• **Entries supplied**:
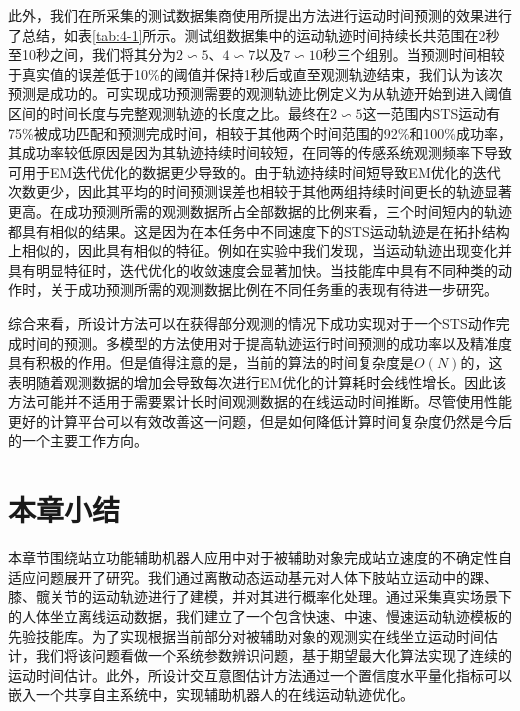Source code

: 此外，我们在所采集的测试数据集商使用所提出方法进行运动时间预测的效果进行了总结，如表\ref{tab:4-1}所示。测试组数据集中的运动轨迹时间持续长共范围在2秒至10秒之间，我们将其分为$2\backsim 5$、$4\backsim 7$以及$7\backsim 10$秒三个组别。当预测时间相较于真实值的误差低于10\%的阈值并保持1秒后或直至观测轨迹结束，我们认为该次预测是成功的。可实现成功预测需要的观测轨迹比例定义为从轨迹开始到进入阈值区间的时间长度与完整观测轨迹的长度之比。最终在$2\backsim 5$这一范围内STS运动有75\%被成功匹配和预测完成时间，相较于其他两个时间范围的92\%和100\%成功率，其成功率较低原因是因为其轨迹持续时间较短，在同等的传感系统观测频率下导致可用于EM迭代优化的数据更少导致的。由于轨迹持续时间短导致EM优化的迭代次数更少，因此其平均的时间预测误差也相较于其他两组持续时间更长的轨迹显著更高。在成功预测所需的观测数据所占全部数据的比例来看，三个时间短内的轨迹都具有相似的结果。这是因为在本任务中不同速度下的STS运动轨迹是在拓扑结构上相似的，因此具有相似的特征。例如在实验中我们发现，当运动轨迹出现变化并具有明显特征时，迭代优化的收敛速度会显著加快。当技能库中具有不同种类的动作时，关于成功预测所需的观测数据比例在不同任务重的表现有待进一步研究。

综合来看，所设计方法可以在获得部分观测的情况下成功实现对于一个STS动作完成时间的预测。多模型的方法使用对于提高轨迹运行时间预测的成功率以及精准度具有积极的作用。但是值得注意的是，当前的算法的时间复杂度是$O(N)$的，这表明随着观测数据的增加会导致每次进行EM优化的计算耗时会线性增长。因此该方法可能并不适用于需要累计长时间观测数据的在线运动时间推断。尽管使用性能更好的计算平台可以有效改善这一问题，但是如何降低计算时间复杂度仍然是今后的一个主要工作方向。

\section{本章小结}
本章节围绕站立功能辅助机器人应用中对于被辅助对象完成站立速度的不确定性自适应问题展开了研究。我们通过离散动态运动基元对人体下肢站立运动中的踝、膝、髋关节的运动轨迹进行了建模，并对其进行概率化处理。通过采集真实场景下的人体坐立离线运动数据，我们建立了一个包含快速、中速、慢速运动轨迹模板的先验技能库。为了实现根据当前部分对被辅助对象的观测实在线坐立运动时间估计，我们将该问题看做一个系统参数辨识问题，基于期望最大化算法实现了连续的运动时间估计。此外，所设计交互意图估计方法通过一个置信度水平量化指标可以嵌入一个共享自主系统中，实现辅助机器人的在线运动轨迹优化。
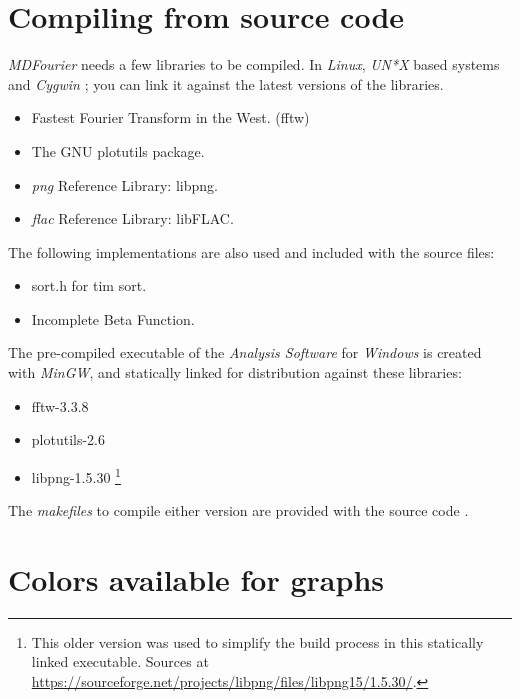 \documentclass[10pt,a4paper]{report}
\newcommand{\ac}[1]{\textit{\mbox{\acrshort{#1}}}}
\begin{document}
\begin{appendices}
\chapter{Compiling from source code}

\textit{MDFourier} needs a few libraries to be compiled. In \textit{Linux}, \textit{UN*X} based systems and \textit{Cygwin} \cite{cygwin}; you can link it against the latest versions of the libraries. 

\begin{itemize}
	\item Fastest Fourier Transform in the West. (fftw) \cite{fftw}
	\item The GNU plotutils package. \cite{libplot}
	\item \ac{png} Reference Library: libpng. \cite{libpng}
	\item \ac{flac} Reference Library: libFLAC. \cite{libflac}
\end{itemize}

The following implementations are also used and included with the source files:

\begin{itemize}
	\item sort.h for tim sort. \cite{sort}
	\item Incomplete Beta Function. \cite{betafunction}
\end{itemize}

The pre-compiled executable of the \textit{Analysis Software} for \textit{Windows} is created with \textit{MinGW}\cite{mingw}, and statically linked for distribution against these libraries:

\begin{itemize}
	\item fftw-3.3.8 \cite{fftw}
	\item plotutils-2.6 \cite{libplot}
	\item libpng-1.5.30 \footnote{This older version was used to simplify the build process in this statically linked executable. Sources at \url{https://sourceforge.net/projects/libpng/files/libpng15/1.5.30/}.}
\end{itemize}

The \textit{makefiles} to compile either version are provided with the source code \cite{sourcecode}.

\chapter{Colors available for graphs}
\label{availablecolors}


\end{appendices}
\end{document}
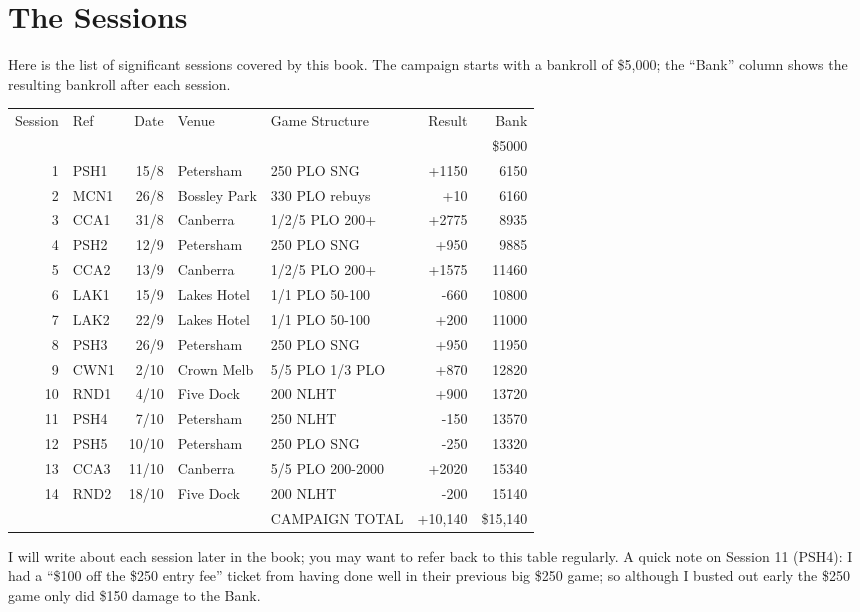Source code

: \chapter{The Sessions}

Here is the list of significant sessions covered by this book. The
campaign starts with a bankroll of \$5,000; the ``Bank'' column shows
the resulting bankroll after each session.

\begin{tabular}{rlrllrr}
 Session & Ref & Date & Venue & Game Structure & Result & Bank \\
     &           &      &           &             &       & \$5000 \\
  1  &   PSH1    & 15/8 & Petersham & 250 PLO SNG & +1150 & 6150 \\
  2  &   MCN1    & 26/8 & Bossley Park & 330 PLO rebuys & +10 & 6160 \\
  3  &   CCA1    & 31/8 & Canberra  & 1/2/5 PLO 200+ & +2775 & 8935 \\
  4  &   PSH2    & 12/9 & Petersham & 250 PLO SNG & +950 & 9885 \\
  5  &   CCA2    & 13/9 & Canberra  & 1/2/5 PLO 200+ & +1575 & 11460 \\
  6  &   LAK1    & 15/9 & Lakes Hotel & 1/1 PLO 50-100 & -660 & 10800 \\
  7  &   LAK2    & 22/9 & Lakes Hotel & 1/1 PLO 50-100 & +200 & 11000 \\
  8  &   PSH3    & 26/9 & Petersham & 250 PLO SNG & +950 & 11950 \\
  9  &   CWN1    & 2/10 & Crown Melb & 5/5 PLO 1/3 PLO & +870 & 12820 \\
 10  &   RND1    & 4/10 & Five Dock & 200 NLHT & +900 & 13720 \\
 11  &   PSH4    & 7/10 & Petersham & 250 NLHT & -150 & 13570 \\
 12  &   PSH5    & 10/10 & Petersham & 250 PLO SNG & -250 & 13320 \\
 13  &   CCA3    & 11/10 & Canberra  & 5/5 PLO 200-2000 & +2020 & 15340 \\
 14  &   RND2    & 18/10 & Five Dock & 200 NLHT & -200 & 15140 \\
     &           &       &           & CAMPAIGN TOTAL & +10,140 & \$15,140 \\
\end{tabular}

I will write about each session later in the book; you may want to
refer back to this table regularly. A quick note on Session 11 (PSH4): I had
a ``\$100 off the \$250 entry fee'' ticket from having done well in
their previous big \$250 game; so although I busted out early the \$250
game only did \$150 damage to the Bank.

• **What you will do**:
Copy every line from the records above that contains the word "used".

• **Written response**:
The following implementations are also used and included with the source files:
	\item libpng-1.5.30 \footnote{This older version was used to simplify the build process in this statically linked executable. Sources at \url{https://sourceforge.net/projects/libpng/files/libpng15/1.5.30/}.}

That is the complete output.